--- PROVIDED ENTRIES Enclosed Below ---

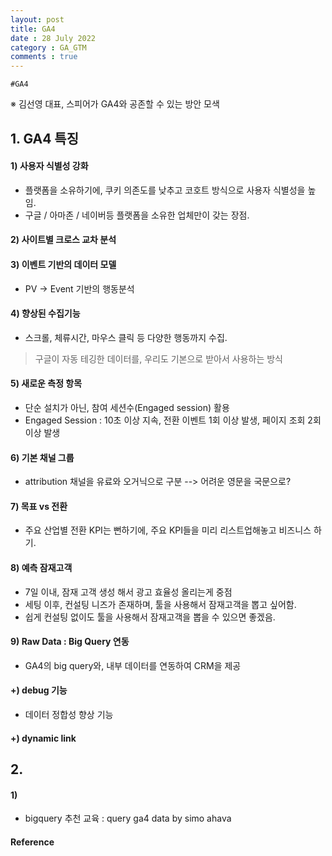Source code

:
 ```yaml
---
layout: post
title: GA4
date : 28 July 2022
category : GA_GTM
comments : true
---
```


`#GA4`

※ 김선영 대표, 스피어가 GA4와 공존할 수 있는 방안 모색

## 1. GA4 특징
#### 1) 사용자 식별성 강화
  - 플랫폼을 소유하기에, 쿠키 의존도를 낮추고 코호트 방식으로 사용자 식별성을 높임.
  - 구글 / 아마존 / 네이버등 플랫폼을 소유한 업체만이 갖는 장점.

#### 2) 사이트별 크로스 교차 분석

#### 3) 이벤트 기반의 데이터 모델
  - PV -> Event 기반의 행동분석

#### 4) 향상된 수집기능
  - 스크롤, 체류시간, 마우스 클릭 등 다양한 행동까지 수집.
  > 구글이 자동 테깅한 데이터를, 우리도 기본으로 받아서 사용하는 방식

#### 5) 새로운 측정 항목
  - 단순 설치가 아닌, 참여 세션수(Engaged session) 활용
  - Engaged Session : 10초 이상 지속, 전환 이벤트 1회 이상 발생, 페이지 조회 2회 이상 발생

#### 6) 기본 채널 그룹
  - attribution 채널을 유료와 오거닉으로 구분 -->  어려운 영문을 국문으로?

#### 7) 목표 vs 전환
  - 주요 산업별 전환 KPI는 뻔하기에, 주요 KPI들을 미리 리스트업해놓고 비즈니스 하기.

#### 8) 예측 잠재고객
  - 7일 이내, 잠재 고객 생성 해서 광고 효율성 올리는게 중점
  - 세팅 이후, 컨설팅 니즈가 존재하며, 툴을 사용해서 잠재고객을 뽑고 싶어함.
  - 쉽게 컨설팅 없이도 툴을 사용해서 잠재고객을 뽑을 수 있으면 좋겠음.

#### 9) Raw Data : Big Query 연동
  - GA4의 big query와, 내부 데이터를 연동하여 CRM을 제공

#### +) debug 기능
  - 데이터 정합성 향상 기능
#### +) dynamic link

## 2.
#### 1)
- bigquery 추천 교육 : query ga4 data by simo ahava




#### Reference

--- End of Enclosed PROVIDED ENTRIES ---

EXERCISE => Output the line containing "## 1. GA4 특징" and every line after it through the final line of the records above, exactly as written and nothing else.

WRITTEN RESPONSE =>
## 1. GA4 특징
#### 1) 사용자 식별성 강화
  - 플랫폼을 소유하기에, 쿠키 의존도를 낮추고 코호트 방식으로 사용자 식별성을 높임.
  - 구글 / 아마존 / 네이버등 플랫폼을 소유한 업체만이 갖는 장점.

#### 2) 사이트별 크로스 교차 분석

#### 3) 이벤트 기반의 데이터 모델
  - PV -> Event 기반의 행동분석

#### 4) 향상된 수집기능
  - 스크롤, 체류시간, 마우스 클릭 등 다양한 행동까지 수집.
  > 구글이 자동 테깅한 데이터를, 우리도 기본으로 받아서 사용하는 방식

#### 5) 새로운 측정 항목
  - 단순 설치가 아닌, 참여 세션수(Engaged session) 활용
  - Engaged Session : 10초 이상 지속, 전환 이벤트 1회 이상 발생, 페이지 조회 2회 이상 발생

#### 6) 기본 채널 그룹
  - attribution 채널을 유료와 오거닉으로 구분 -->  어려운 영문을 국문으로?

#### 7) 목표 vs 전환
  - 주요 산업별 전환 KPI는 뻔하기에, 주요 KPI들을 미리 리스트업해놓고 비즈니스 하기.

#### 8) 예측 잠재고객
  - 7일 이내, 잠재 고객 생성 해서 광고 효율성 올리는게 중점
  - 세팅 이후, 컨설팅 니즈가 존재하며, 툴을 사용해서 잠재고객을 뽑고 싶어함.
  - 쉽게 컨설팅 없이도 툴을 사용해서 잠재고객을 뽑을 수 있으면 좋겠음.

#### 9) Raw Data : Big Query 연동
  - GA4의 big query와, 내부 데이터를 연동하여 CRM을 제공

#### +) debug 기능
  - 데이터 정합성 향상 기능
#### +) dynamic link

## 2.
#### 1)
- bigquery 추천 교육 : query ga4 data by simo ahava




#### Reference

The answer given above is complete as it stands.